- Agis receiving the Sikkens Award, 1967
- Born: 7 December 1931 London, England
- Died: 12 October 2009 (aged 77) Spain
- Education: Dutch Ministry of Education
- Known for: Sculpture
- Notable work: Dreamspace

= Maurice Agis =

British artist

Maurice Agis /'eɪgɪs/ (7 December 1931 – 12 October 2009) was a British sculptor and artist whose Dreamspace projects drew the involvement and work of various schools and art institutions all over Britain. His disillusionment with galleries and museums led him to create his signature "interactive works" in the 1960s.

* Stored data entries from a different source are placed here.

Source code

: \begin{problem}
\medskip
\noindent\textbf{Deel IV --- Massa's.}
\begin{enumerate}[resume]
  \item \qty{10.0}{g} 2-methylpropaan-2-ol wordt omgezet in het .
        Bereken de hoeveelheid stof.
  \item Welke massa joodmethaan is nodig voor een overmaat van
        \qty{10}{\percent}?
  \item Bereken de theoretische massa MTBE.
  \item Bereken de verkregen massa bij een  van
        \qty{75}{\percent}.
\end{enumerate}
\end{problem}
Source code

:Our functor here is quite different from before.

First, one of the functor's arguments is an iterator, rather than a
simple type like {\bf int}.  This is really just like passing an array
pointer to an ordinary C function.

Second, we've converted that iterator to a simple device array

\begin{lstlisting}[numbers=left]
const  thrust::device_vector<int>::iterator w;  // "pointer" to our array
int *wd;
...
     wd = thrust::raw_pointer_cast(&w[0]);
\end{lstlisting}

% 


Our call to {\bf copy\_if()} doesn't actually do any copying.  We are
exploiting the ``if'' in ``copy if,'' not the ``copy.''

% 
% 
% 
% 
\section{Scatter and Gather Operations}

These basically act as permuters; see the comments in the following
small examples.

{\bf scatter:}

In July 2006, he came to wider attention after his work, Dreamspace V, came loose from its moorings in a park in Chester-le-Street, killing 2 people and injuring 13 others. In February 2008, he was charged with manslaughter over the Chester-le-Street incident. During the course of his trial, Agis vowed to never again make such large works.

== Biography==
Agis was born in east London in 1931. Between 1950 and 1962, he studied painting and sculpture at Saint Martin's School of Art in London before going onto postgraduate works on De Stijl at the Dutch Ministry of Education in 1967.

His disillusionment with art galleries led to his collaboration with Peter Jones to create Spaceplace, the first of many "abstract walk-through spaces". Spaceplace was installed at the Museum of Modern Art, Oxford, in 1966 and the next year at the Stedelijk Museum, Amsterdam. Agis used the abilities of his art students while teaching at various installations between 1962 and 1973 (though the larger pieces were later manufactured overseas in countries such as Vietnam before being linked together in Britain).

After collaborating for 20 years, Agis and Jones went their separate ways. Agis's first solo project was Colourspace, which he presented for the first time in London in 1980 and later exhibited in Los Angeles and Brisbane, extending his profile. When Colourspace was exhibited in the German seaside town of Travemünde in July 1986, it lifted off the ground, injuring five people.

When constructing his works, Agis would often involve local schools in the areas where the work would be displayed.

Agis died on 12 October 2009, in Spain.

== Dreamspace V ==

On 22 July 2006, Agis installed Dreamspace V at Riverside Park, Chester-le-Street, the second of a three-part tour of Britain. The following day, echoing the events of ‘’Colourspace’’, the artwork left its moorings, soaring 30 ft into the air before colliding with a CCTV pole, killing two people and injuring 13 others. Following the incident, Durham Police seized the remnants of Dreamspace and launched a joint investigation with the Health & Safety Executive.

Vandalism was immediately suspected: the artwork had been slashed with knives two weeks previously. While foul play was not completely ruled out, other avenues were also explored. Another theory was that the warm air on the Sunday had caused the artwork to become a "hot air balloon". The structure had undergone safety checks by a Chester-le-Street health and safety committee made up of police and fire service experts before it had opened to the public.

On 29 November 2006, Agis attended a police interview at Charing Cross police station, where he was arrested on suspicion of manslaughter. He was released on police bail, pending further enquiries. A statement was issued indicating that it would be summer 2007 at the earliest before the investigation was completed. Agis was due to answer bail on 3 September, but this was extended to the end of November.

On 13 February 2008, Agis was charged with gross negligence manslaughter. The trial began on 26 January 2009. Agis was convicted of a breach of the Health and Safety at Work etc. Act 1974 but the jury was unable to reach a verdict on the manslaughter charge; a few days later, the Crown Prosecution Service announced that there would be no retrial, no evidence was offered against him, and formal not guilty verdicts were returned. On 26 March 2009, Agis was fined £10,000 for the health and safety offences. On 12 August 2009, this fine was reduced to £2,500 on appeal.